Two years ago, Amazon abandoned the AI tool it used to recruit employees. The tool, which the company trained using resumes submitted to the company over a decade, preferred male applicants. Recently, Twitter apologized for deploying an image cropping AI which preferred white faces over black. These are embarrassing (and unforgivable) outcomes of AI, but the ethical implications are clear.  

By contrast, the example of a South Korean national broadcaster, SBS, using AI to render songs in the voice of folk-rock singer Kim Kwang-Seok is delightful but considerably more complex. The popular singer has been dead for 25 years, yet continues to have a large fan following. SBS used 20 songs by Kim Kwang-Seok as a training tool and another 700 Korean folk songs to sharpen the accuracy of the AI. The AI now mimics any song in Kim Kwang-Seok’s style. A song, originally by Kim Bum-soo, rendered in the voice of Kim Kwang-Seok using AI, aired late in January. It was so perfect that it brought tears to the eyes of Kim Kwang-Seok fans. Music executives on the other hand were baffled: Who should the work be attributed to? Who owns the copyright for the work? Who will be paid royalties for the work? Will it be the AI programmer? The producer? For the curious, SBS paid a one-off fee to Kim Kwang-Seok’s family for borrowing his voice in the show. But publishing the song commercially presents perplexing questions. 

Tomorrow’s songs need not necessarily be written by humans either. OpenAI’s text generators, like generative pre-training 3 (GPT-3), could use deep learning/machine learning to write original songs that appear to be penned by Kim Bum-soo or any other song writer. This opens limitless possibility to continue to produce work by an artist long after their death. Could this mean that AI can write and direct “2050: Beyond the Future” to keep alive the cinematic magic created by Arthur C. Clarke and Stanley Kubrick with “2001: A Space Odyssey”?
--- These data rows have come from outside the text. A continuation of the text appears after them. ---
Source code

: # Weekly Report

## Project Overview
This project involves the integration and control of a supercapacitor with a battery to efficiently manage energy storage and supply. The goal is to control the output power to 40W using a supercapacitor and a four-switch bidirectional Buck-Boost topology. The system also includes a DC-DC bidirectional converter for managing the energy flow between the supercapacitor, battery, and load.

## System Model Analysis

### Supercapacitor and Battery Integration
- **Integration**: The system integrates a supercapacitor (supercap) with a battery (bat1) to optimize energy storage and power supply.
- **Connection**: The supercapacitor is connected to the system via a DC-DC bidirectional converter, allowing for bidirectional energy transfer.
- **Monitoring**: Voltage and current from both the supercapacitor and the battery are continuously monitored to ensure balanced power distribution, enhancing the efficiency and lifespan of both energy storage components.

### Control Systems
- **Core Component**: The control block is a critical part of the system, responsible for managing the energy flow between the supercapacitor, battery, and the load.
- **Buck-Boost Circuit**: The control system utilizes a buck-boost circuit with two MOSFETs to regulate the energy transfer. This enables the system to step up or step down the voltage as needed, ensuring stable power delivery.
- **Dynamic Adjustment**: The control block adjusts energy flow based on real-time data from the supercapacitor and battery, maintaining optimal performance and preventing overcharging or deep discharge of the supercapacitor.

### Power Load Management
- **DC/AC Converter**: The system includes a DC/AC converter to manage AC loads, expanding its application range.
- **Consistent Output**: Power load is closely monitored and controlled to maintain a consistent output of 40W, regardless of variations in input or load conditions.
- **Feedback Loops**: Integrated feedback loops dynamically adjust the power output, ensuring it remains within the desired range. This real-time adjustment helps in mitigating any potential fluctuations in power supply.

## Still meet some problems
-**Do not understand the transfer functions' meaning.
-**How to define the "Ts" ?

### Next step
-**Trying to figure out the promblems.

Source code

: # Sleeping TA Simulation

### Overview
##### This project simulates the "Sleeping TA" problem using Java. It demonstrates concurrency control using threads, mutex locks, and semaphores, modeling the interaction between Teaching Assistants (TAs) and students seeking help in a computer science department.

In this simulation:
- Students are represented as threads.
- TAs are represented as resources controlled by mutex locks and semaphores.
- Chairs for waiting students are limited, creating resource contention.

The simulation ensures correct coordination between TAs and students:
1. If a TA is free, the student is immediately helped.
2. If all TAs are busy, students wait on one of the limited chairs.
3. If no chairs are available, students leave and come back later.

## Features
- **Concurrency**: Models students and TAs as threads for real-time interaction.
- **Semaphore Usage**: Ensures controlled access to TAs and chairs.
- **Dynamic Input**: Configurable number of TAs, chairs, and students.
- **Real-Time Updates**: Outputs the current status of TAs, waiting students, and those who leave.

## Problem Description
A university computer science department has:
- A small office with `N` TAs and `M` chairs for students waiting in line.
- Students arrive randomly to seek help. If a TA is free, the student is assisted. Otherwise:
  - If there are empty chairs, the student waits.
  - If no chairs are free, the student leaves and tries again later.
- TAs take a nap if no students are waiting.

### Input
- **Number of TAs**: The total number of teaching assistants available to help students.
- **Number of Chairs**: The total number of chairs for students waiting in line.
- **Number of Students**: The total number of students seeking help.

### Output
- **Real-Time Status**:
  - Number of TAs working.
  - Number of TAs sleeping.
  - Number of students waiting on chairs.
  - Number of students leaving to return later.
GPT-3 has the potential to do that. Last June it sent powerful waves across the AI community when Sharif Shameem, the app development head of a startup, used it to construct a program by simply describing a UI in plain English. GPT-3 responded by spitting out JSX code. That code produced a UI matching what Shameem wanted. Shameen said, “I only had to write two samples to give GPT-3 context for what I wanted it to do. It then properly formatted all of the other samples.”
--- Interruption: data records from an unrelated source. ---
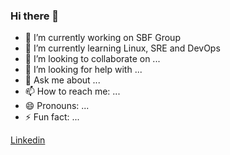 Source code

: ### Hi there 👋

- 🔭 I’m currently working on SBF Group
- 🌱 I’m currently learning Linux, SRE and DevOps
- 👯 I’m looking to collaborate on ...
- 🤔 I’m looking for help with ...
- 💬 Ask me about ...
- 📫 How to reach me: ...
- 😄 Pronouns: ...
- ⚡ Fun fact: ...

[Linkedin](https://www.linkedin.com/in/fabiobritopinto/ "My Linkedin: www.linkedin.com/in/fabiobritopinto/")
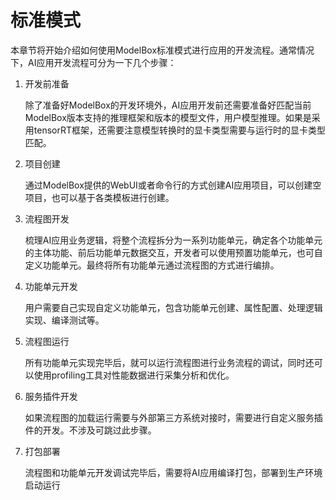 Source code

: # 标准模式

本章节将开始介绍如何使用ModelBox标准模式进行应用的开发流程。通常情况下，AI应用开发流程可分为一下几个步骤：

1. 开发前准备

    除了准备好ModelBox的开发环境外，AI应用开发前还需要准备好匹配当前ModelBox版本支持的推理框架和版本的模型文件，用户模型推理。如果是采用tensorRT框架，还需要注意模型转换时的显卡类型需要与运行时的显卡类型匹配。

1. 项目创建

    通过ModelBox提供的WebUI或者命令行的方式创建AI应用项目，可以创建空项目，也可以基于各类模板进行创建。

1. 流程图开发

    梳理AI应用业务逻辑，将整个流程拆分为一系列功能单元，确定各个功能单元的主体功能、前后功能单元数据交互，开发者可以使用预置功能单元，也可自定义功能单元。最终将所有功能单元通过流程图的方式进行编排。

1. 功能单元开发

    用户需要自己实现自定义功能单元，包含功能单元创建、属性配置、处理逻辑实现、编译测试等。

1. 流程图运行

    所有功能单元实现完毕后，就可以运行流程图进行业务流程的调试，同时还可以使用profiling工具对性能数据进行采集分析和优化。

1. 服务插件开发

    如果流程图的加载运行需要与外部第三方系统对接时，需要进行自定义服务插件的开发。不涉及可跳过此步骤。

1. 打包部署

   流程图和功能单元开发调试完毕后，需要将AI应用编译打包，部署到生产环境启动运行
GPT-3 doesn’t only reproduce “stuff” like humans. It is a performer as well. In one instance, it was given code in Python and asked to describe what the code does. The program not only did that, it also offered improvements and suggestions on where to post it after the improvement. GPT-3 can identify paintings from descriptions and recommend books. It can write entire articles for publications. In one instance, GPT-3 managed to express a bunch of popular movies in emoji. The extraordinary part? GPT-3 requires no training. It uses 175 billion parameters (by comparison, the closest anything comes to GPT-3 is Microsoft’s Turing NLG, which uses 17 billion parameters) to generate text that sounds human. You could use it to write your next quarterly report and save some valuable time.

The Danger of Deep Fakes

There are obvious social dangers in deploying AI like this, the most direct being bad training data used by machine learning systems leading to the Amazon recruitment breakdown or the Twitter image cropping fail. But worse lurks around the corner. It is easy to use capabilities of the type used by the Korean broadcaster and those of GPT-3 to produce deep fakes.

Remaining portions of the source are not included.